/ 7 May 2005

One country, one language?

Should English be the mother tongue of all South Africans?

The language in education debate was high on the agenda when Minister of Education Kader Asmal addressed the International Literacy Conference in Cape Town last month.

Asmal revealed that a study conducted by the Department of Education in Mpumalanga showed that in five out of 10 districts, the most favoured medium of instruction is English, despite the fact that English is the home language of a minority of learners in the province.

“So we have an enormous task to persuade teachers and parents of the value of the use of African languages as academic languages,” he said.

Making this task more difficult, Asmal said, was the increased number of multilingual classes. “On the one hand this is an indication of the hybridity and richness, but it does make for complicated choices in certain schools.”

Other research commissioned by the Department of Education cites a school in a poor township in Mpumalanga. Although this is not the most urbanised or multilingual province, this school has, in grade one, out of a total of 92 learners: 22 speakers of isiZulu, seven speakers of isiXhosa, 13 speakers of siSwati, four of Xitsonga, 30 of isiNdebele, 14 of Sesotho and two of Tshivenda. “This could become a classroom nightmare, but it is the teachers themselves who somehow find the answers to this complexity. We must find the model teachers, who exist in all contexts – under- resourced and well-resourced schools – and learn from them,” Asmal said.
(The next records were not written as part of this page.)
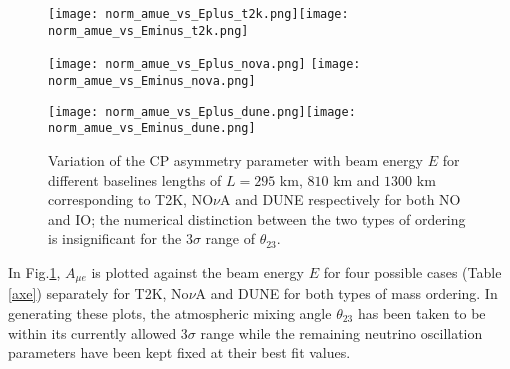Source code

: \documentclass[11pt]{article}
\begin{document}
\begin{figure}[H]
\begin{center}
\texttt{[image: norm\_amue\_vs\_Eplus\_t2k.png]}\texttt{[image: norm\_amue\_vs\_Eminus\_t2k.png]}

\texttt{[image: norm\_amue\_vs\_Eplus\_nova.png]} \texttt{[image: norm\_amue\_vs\_Eminus\_nova.png]}

\texttt{[image: norm\_amue\_vs\_Eplus\_dune.png]}\texttt{[image: norm\_amue\_vs\_Eminus\_dune.png]}




\caption{Variation of the CP asymmetry parameter with beam energy $E$ for different baselines lengths of $L=295$ km, $810$ km and $1300$ km corresponding to T2K, NO$\nu$A and DUNE respectively for both NO and IO; the numerical distinction between the two types of ordering is insignificant for the $3\sigma$ range of $\theta_{23}$.}\label{fig9a}
\end{center}
\end{figure}

In Fig.\ref{fig9a}, $A_{\mu e}$ is plotted against the beam energy $E$ for four possible cases (Table \ref{axe}) separately for T2K, No$\nu$A and DUNE for both types of mass ordering. In generating these plots, the atmospheric mixing angle $\theta_{23}$ has been taken to be within its currently allowed $3\sigma$ range while the remaining neutrino oscillation parameters have  been  kept fixed at their best fit values.
%
%
%
%
\end{document}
He added that the same study on diversity in Mpumalanga cites one predominantly Sepedi school, which wasn’t even aware of the language in education policy but which was close to the border with Mozambique and was faced with an influx of Xitsonga pupils.

“It was their own idea, born out of commonsense, to find and employ an extra teacher for the Foundation Phase who could teach in Xitsonga. In many of these schools, the multiplicity of languages spoken does not present itself as a problem. The teachers and pupils have worked out ways to accommodate each other – another tribute to our South Africanness!”

Asmal said his ministry recognised the central role that language and literacy play in learning and teaching, and also that this role must be enhanced dramatically. “We see language as a means of communication and as a badge of identity. We believe it has a key role to play in the task of nation-building, and in generating harmony and reconciliation among our diverse people.”

He said the Manifesto on Values, Education and Democracy, which was published earlier this year, strongly endorses the importance of multilingualism, and even recommends that all learners be required to learn an African language.

“We don’t want to force this attractive and logical option on learners, but we want them to come to the understanding that learning the languages of the majority of the people of this country is good for them, and it is good for the country.”

In a briefing to Parliament earlier this year, the Pan South African Language Board said learners would fare better if they were initially taught in their mother tongue and gradually introduced to English.

– The Teacher/M&G Media, Johannesburg, December 2001.